The first time I read this passage, I focused on the humor. It wasn’t until a day or two later that I grasped the pathos of the situation: Even in 2005, roughly a decade before Ralph’s death, his short-term memory was severely impaired.It was many years later when Ralph got lost, in June 2013. As Leslie put it, “Ralph was a walker. He loved to walk around the city. It was something he could do as his disease progressed, and it was something friends could do with him.” Walking was very important to him. He was not a “wanderer,” a person who goes AWOL from an institution; he left the house unannounced while Leslie was in the apartment downstairs helping her mother.

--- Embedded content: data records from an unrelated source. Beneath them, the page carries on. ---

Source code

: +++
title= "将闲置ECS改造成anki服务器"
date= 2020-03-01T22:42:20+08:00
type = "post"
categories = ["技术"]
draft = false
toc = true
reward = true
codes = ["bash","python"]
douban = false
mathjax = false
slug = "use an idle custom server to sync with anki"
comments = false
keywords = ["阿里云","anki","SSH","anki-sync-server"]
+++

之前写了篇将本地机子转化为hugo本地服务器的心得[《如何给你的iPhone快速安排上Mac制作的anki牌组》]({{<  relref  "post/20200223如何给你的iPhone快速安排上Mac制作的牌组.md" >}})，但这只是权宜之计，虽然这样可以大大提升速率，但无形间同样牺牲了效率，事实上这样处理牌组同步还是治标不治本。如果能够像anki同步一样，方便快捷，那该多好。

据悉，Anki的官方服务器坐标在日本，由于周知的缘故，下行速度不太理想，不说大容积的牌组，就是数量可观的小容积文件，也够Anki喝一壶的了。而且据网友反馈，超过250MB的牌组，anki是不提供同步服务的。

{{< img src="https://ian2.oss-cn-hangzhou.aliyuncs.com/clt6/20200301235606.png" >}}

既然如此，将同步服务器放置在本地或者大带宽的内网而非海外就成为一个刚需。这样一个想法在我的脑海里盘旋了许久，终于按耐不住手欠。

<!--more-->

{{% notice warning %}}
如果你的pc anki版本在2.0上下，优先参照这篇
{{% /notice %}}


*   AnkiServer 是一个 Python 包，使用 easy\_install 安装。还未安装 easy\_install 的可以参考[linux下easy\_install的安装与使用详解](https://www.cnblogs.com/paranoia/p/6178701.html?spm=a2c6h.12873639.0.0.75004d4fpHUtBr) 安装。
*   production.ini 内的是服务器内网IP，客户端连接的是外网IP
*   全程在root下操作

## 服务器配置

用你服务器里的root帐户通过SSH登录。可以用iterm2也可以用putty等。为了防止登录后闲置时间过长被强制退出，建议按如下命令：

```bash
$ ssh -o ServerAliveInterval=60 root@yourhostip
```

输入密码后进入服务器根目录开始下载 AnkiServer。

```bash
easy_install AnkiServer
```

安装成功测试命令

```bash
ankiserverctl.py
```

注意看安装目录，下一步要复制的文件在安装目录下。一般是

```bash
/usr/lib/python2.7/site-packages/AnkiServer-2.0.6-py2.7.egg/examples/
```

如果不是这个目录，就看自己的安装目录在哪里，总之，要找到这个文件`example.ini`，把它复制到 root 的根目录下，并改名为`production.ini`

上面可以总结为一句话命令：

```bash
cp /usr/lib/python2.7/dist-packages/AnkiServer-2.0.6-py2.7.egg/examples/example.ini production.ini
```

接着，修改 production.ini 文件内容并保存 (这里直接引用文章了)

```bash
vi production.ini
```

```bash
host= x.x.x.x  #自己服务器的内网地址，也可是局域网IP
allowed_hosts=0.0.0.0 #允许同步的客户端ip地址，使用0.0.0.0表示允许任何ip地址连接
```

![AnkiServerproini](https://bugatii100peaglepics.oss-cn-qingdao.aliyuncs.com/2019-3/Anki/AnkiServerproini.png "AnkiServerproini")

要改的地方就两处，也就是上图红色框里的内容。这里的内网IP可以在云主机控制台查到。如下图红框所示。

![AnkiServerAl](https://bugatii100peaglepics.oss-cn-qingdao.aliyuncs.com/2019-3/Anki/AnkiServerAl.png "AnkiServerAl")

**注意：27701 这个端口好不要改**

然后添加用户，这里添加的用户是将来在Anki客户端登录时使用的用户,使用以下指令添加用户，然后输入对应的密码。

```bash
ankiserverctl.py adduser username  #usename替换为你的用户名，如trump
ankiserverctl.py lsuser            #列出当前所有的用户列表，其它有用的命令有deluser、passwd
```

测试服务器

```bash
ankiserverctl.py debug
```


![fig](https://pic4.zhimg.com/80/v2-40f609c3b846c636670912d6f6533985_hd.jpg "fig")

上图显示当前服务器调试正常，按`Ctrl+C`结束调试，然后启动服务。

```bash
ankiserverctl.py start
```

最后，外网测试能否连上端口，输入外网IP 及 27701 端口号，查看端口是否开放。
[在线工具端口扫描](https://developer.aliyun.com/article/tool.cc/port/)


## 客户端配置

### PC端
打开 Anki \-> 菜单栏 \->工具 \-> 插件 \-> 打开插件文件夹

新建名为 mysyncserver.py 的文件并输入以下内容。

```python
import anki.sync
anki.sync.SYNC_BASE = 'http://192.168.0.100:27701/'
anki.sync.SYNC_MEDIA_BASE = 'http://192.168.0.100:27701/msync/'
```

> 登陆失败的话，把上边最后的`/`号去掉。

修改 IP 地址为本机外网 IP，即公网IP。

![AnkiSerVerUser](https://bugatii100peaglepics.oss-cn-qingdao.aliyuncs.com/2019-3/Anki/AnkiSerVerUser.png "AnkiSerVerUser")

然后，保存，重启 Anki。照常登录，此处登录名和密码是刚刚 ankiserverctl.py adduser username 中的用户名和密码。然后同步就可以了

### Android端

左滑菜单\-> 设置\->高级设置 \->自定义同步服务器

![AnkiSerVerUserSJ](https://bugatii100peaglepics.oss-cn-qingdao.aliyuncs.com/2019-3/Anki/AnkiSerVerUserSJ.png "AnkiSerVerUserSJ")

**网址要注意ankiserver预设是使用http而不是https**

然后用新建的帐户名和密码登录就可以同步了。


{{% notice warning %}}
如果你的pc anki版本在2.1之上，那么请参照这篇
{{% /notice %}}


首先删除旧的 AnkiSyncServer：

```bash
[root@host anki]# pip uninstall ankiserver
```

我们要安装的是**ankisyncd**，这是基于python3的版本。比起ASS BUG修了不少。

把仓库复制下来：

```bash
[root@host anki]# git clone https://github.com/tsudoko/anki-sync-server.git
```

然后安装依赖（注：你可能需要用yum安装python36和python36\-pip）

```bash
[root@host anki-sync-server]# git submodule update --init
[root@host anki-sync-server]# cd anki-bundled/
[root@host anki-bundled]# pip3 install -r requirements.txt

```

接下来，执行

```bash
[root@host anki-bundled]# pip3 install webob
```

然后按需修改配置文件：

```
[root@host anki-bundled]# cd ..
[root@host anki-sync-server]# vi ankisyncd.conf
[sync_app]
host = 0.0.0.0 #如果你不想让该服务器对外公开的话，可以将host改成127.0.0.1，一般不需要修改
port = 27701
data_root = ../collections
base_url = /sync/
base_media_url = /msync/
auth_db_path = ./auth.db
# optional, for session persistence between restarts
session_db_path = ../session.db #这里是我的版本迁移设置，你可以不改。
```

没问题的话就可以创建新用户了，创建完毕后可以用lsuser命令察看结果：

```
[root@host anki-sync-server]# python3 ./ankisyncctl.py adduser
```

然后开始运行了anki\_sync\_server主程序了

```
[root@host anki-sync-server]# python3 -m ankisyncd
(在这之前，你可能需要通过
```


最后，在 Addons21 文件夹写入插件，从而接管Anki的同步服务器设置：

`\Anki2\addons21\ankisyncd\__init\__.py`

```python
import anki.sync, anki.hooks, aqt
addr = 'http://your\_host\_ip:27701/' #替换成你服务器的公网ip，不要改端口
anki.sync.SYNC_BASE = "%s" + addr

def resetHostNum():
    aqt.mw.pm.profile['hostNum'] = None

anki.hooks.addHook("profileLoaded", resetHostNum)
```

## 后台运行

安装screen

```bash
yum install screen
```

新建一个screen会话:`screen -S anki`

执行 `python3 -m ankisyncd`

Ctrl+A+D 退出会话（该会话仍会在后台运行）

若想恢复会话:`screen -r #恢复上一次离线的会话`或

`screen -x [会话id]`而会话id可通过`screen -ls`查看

Massachusetts has a “Silver Alert” law, which allows police to look for a lost person with dementia immediately, instead of waiting 48 hours before searching for a missing adult. There was a beer festival in Davis Square that night, and Leslie thought it seemed plausible that Ralph was having a beer at the festival. But Ralph was not there. The next day was even more intense. Things ended safely, after 28 hours of searching. And Massachusetts’ Silver Alert system had shown its worth.